● **EXERCISE DIRECTIONS**
In the records below, tally the lines that contain the word "span" and give only that number.

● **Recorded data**
————

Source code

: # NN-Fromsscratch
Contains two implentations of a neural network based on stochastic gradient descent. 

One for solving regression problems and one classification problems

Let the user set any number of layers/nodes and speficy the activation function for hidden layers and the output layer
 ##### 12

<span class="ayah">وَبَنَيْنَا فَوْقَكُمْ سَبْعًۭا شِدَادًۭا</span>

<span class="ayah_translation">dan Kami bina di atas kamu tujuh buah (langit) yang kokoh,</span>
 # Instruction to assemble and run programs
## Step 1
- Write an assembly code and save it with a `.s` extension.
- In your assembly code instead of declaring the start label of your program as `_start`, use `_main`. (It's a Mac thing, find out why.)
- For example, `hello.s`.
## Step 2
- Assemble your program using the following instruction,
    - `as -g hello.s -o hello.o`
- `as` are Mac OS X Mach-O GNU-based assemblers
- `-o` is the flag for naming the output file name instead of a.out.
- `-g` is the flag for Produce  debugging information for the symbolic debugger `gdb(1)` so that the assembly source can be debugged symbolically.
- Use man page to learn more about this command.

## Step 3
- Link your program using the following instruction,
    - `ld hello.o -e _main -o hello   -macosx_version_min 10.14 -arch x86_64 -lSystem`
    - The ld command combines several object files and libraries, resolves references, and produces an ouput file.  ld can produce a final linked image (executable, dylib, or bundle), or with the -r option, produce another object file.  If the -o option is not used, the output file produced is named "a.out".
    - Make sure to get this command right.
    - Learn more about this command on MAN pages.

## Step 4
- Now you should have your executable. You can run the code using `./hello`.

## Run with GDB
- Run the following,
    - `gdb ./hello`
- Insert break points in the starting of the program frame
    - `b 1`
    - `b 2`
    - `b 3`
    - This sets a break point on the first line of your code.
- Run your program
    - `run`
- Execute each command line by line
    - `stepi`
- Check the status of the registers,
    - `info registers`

————

● **THE COMPLETED TASK**
2